Let me explain with an analogy from Avodas HaTefillah. A person can invest great effort into preparing for davening, as if the experience of davening itself is the goal. But the real focus should be on how to daven in a way that actually changes us—how it impacts the way we live, think, and act every day of the week.
The same is true for Gimmel Tammuz. This day calls on each of us to take a step back and ask: What does it really mean to be a Chossid of the Rebbe?
Am I a Chossid of the Rebbe because I wear a kappote on Shabbos? Because I send my kids to Chabad schools? Because I follow Chabad minhagim or daven nusach Ari?
No. These are things I do because I’m a Chossid—they don’t make me a Chossid.
Being a Chossid is about what’s going on deep inside. It’s about what drives me. It’s a matter of the soul. As the Rebbe explains in the maamar V’Atah Tetzaveh, a Chossid is someone who uses the koach that the Rebbe gives him to live a Neshamah-life.
So the real question is: What does it mean to live a Neshamah-life?
This article isn’t the place to give a full definition. But let’s bring one powerful example. One of the defining themes of the Rebbe’s Chassidus—something we don’t find to the same extent in the previous six generations—is the Rebbe’s strong emphasis on bechirah, on free choice. Not only Hashem’s choice of us—but our choice as well.
Over and over again, the Rebbe teaches that our Yiddishkeit must come from our own free choice. Only then is it truly connected to the etzm haneshamah, the core of the soul. Even foundational ideas in Chassidus—like the famous teaching that “A Jew doesn’t want and cannot be separated, G-d forbid, from Elokus”—are explained by the Rebbe as being rooted in choice. I can’t be separate—because I choose to be connected!

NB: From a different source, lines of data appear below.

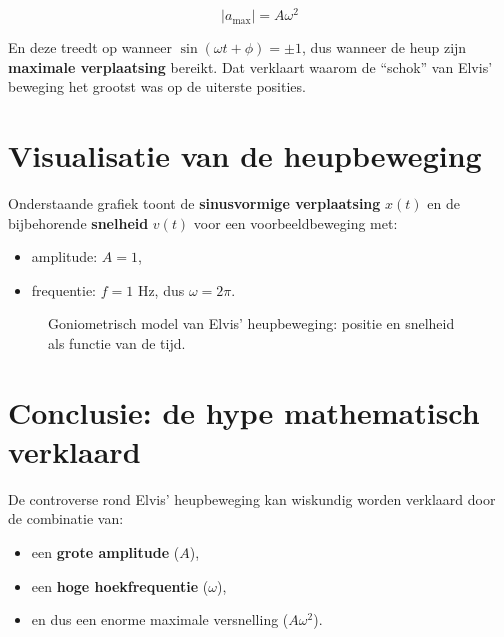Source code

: \documentclass{book}
\begin{document}
	\[
	|a_{\text{max}}| = A \omega^2
	\]
	
	En deze treedt op wanneer $\sin(\omega t + \phi) = \pm 1$, 
	dus wanneer de heup zijn \textbf{maximale verplaatsing} bereikt.  
	Dat verklaart waarom de ``schok'' van Elvis' beweging het grootst was op de uiterste posities.
	
	\section{Visualisatie van de heupbeweging}
	
	Onderstaande grafiek toont de \textbf{sinusvormige verplaatsing} $x(t)$ en de bijbehorende 
	\textbf{snelheid} $v(t)$ voor een voorbeeldbeweging met:
	
	\begin{itemize}
		\item amplitude: $A = 1$,
		\item frequentie: $f = 1$ Hz, dus \(\omega = 2\pi\).
	\end{itemize}
	
	\begin{figure}[h!]
		\centering
		\caption{Goniometrisch model van Elvis' heupbeweging: positie en snelheid als functie van de tijd.}
		\label{fig:elvis_sinus}
	\end{figure}
	
	\section{Conclusie: de hype mathematisch verklaard}
	
	De controverse rond Elvis' heupbeweging kan wiskundig worden verklaard door de combinatie van:
	
	\begin{itemize}
		\item een \textbf{grote amplitude} ($A$),
		\item een \textbf{hoge hoekfrequentie} ($\omega$),
		\item en dus een enorme maximale versnelling ($A\omega^2$).
	\end{itemize}
	
\end{document}
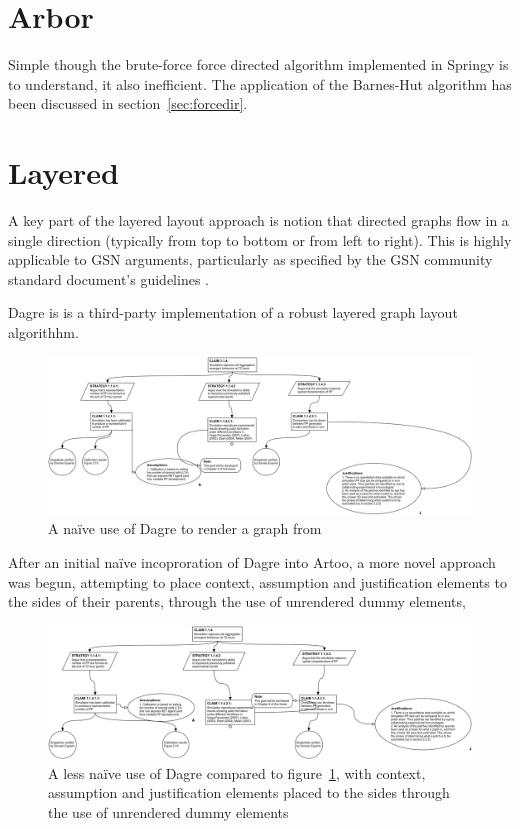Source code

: \section{Arbor}

Simple though the brute-force force directed algorithm implemented in Springy is to understand, it also inefficient. The application of the Barnes-Hut algorithm has been discussed in section~\ref{sec:forcedir}.


\section{Layered}

A key part of the layered layout approach is notion that directed graphs flow in a single direction (typically from top to bottom or from left to right). This is highly applicable to GSN arguments, particularly as specified by the GSN community standard document's guidelines \cite{gsnstandard}.

Dagre is is a third-party implementation of a robust layered graph layout algorithhm.

\begin{figure}
  \centering
  \includegraphics[width=\textwidth]{graphics/results/a4-dagre.png}
  \caption{A na\"ive use of Dagre to render a graph from \cite{aldenthesis}}
  \label{fig:dagre1}
\end{figure}

After an initial na\"ive incoproration of Dagre into Artoo, a more novel approach was begun, attempting to place context, assumption and justification elements to the sides of their parents, through the use of unrendered dummy elements,

\begin{figure}
  \centering
  \includegraphics[width=\textwidth]{graphics/results/a4-dagre-novel.png}
  \caption{A less na\"ive use of Dagre compared to figure~\ref{fig:dagre1}, with context, assumption and justification elements placed to the sides through the use of unrendered dummy elements}
  \label{fig:dagre2}
\end{figure}


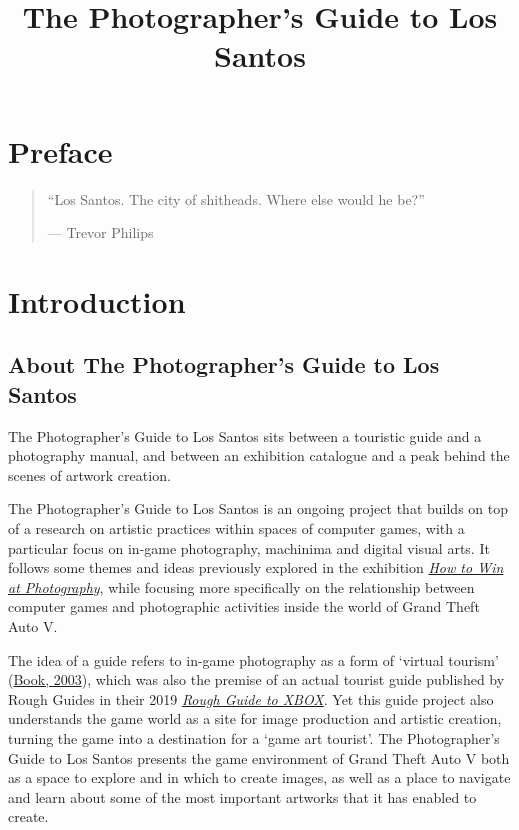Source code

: \documentclass[
  openany]{book}
\title{The Photographer's Guide to Los Santos}
\author{}
\date{\vspace{-2.5em}}
\begin{document}
\maketitle

{
\setcounter{tocdepth}{1}
\tableofcontents
}
\hypertarget{preface}{%
\chapter*{Preface}\label{preface}}

\begin{quote}
``Los Santos. The city of shitheads. Where else would he be?''

--- Trevor Philips
\end{quote}

\hypertarget{introduction}{%
\chapter{Introduction}\label{introduction}}

\hypertarget{about-the-photographers-guide-to-los-santos}{%
\section{About The Photographer's Guide to Los Santos}\label{about-the-photographers-guide-to-los-santos}}

The Photographer's Guide to Los Santos sits between a touristic guide and a photography manual, and between an exhibition catalogue and a peak behind the scenes of artwork creation.

The Photographer's Guide to Los Santos is an ongoing project that builds on top of a research on artistic practices within spaces of computer games, with a particular focus on in-game photography, machinima and digital visual arts. It follows some themes and ideas previously explored in the exhibition \href{https://www.howtowinat.photography/}{\emph{How to Win at Photography}}, while focusing more specifically on the relationship between computer games and photographic activities inside the world of Grand Theft Auto V.

The idea of a guide refers to in-game photography as a form of `virtual tourism' (\href{https://papers.ssrn.com/sol3/papers.cfm?abstract_id=538182}{Book, 2003}), which was also the premise of an actual tourist guide published by Rough Guides in their 2019 \href{https://www.roughguides.com/articles/introduction-to-the-rough-guide-to-xbox/}{\emph{Rough Guide to XBOX}}. Yet this guide project also understands the game world as a site for image production and artistic creation, turning the game into a destination for a `game art tourist'. The Photographer's Guide to Los Santos presents the game environment of Grand Theft Auto V both as a space to explore and in which to create images, as well as a place to navigate and learn about some of the most important artworks that it has enabled to create.
\end{document}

On Shabbos Parshas Shlach, the 28th of Sivan, 5749 (1989), the Rebbe delivered a groundbreaking sicha in which he expanded on this very theme. In that sicha, the Rebbe called on each and every one of us—personally, not through a shliach—to immediately begin spreading Torah and Chassidus, in the spirit of “Shelach lecha – by your choice, I am not commanding you.”
The Rebbe empowered us to choose—knowingly, willingly—to dedicate our lives to spreading Torah and Chassidus personally, until the day comes when “Your teacher will no longer be hidden, and your eyes will behold your teacher,” and “The glory of Hashem will be revealed, and all flesh will see together.”
Gimmel Tammuz comes and asks us a simple but profound question:
Do I choose to be the Rebbe’s Chossid?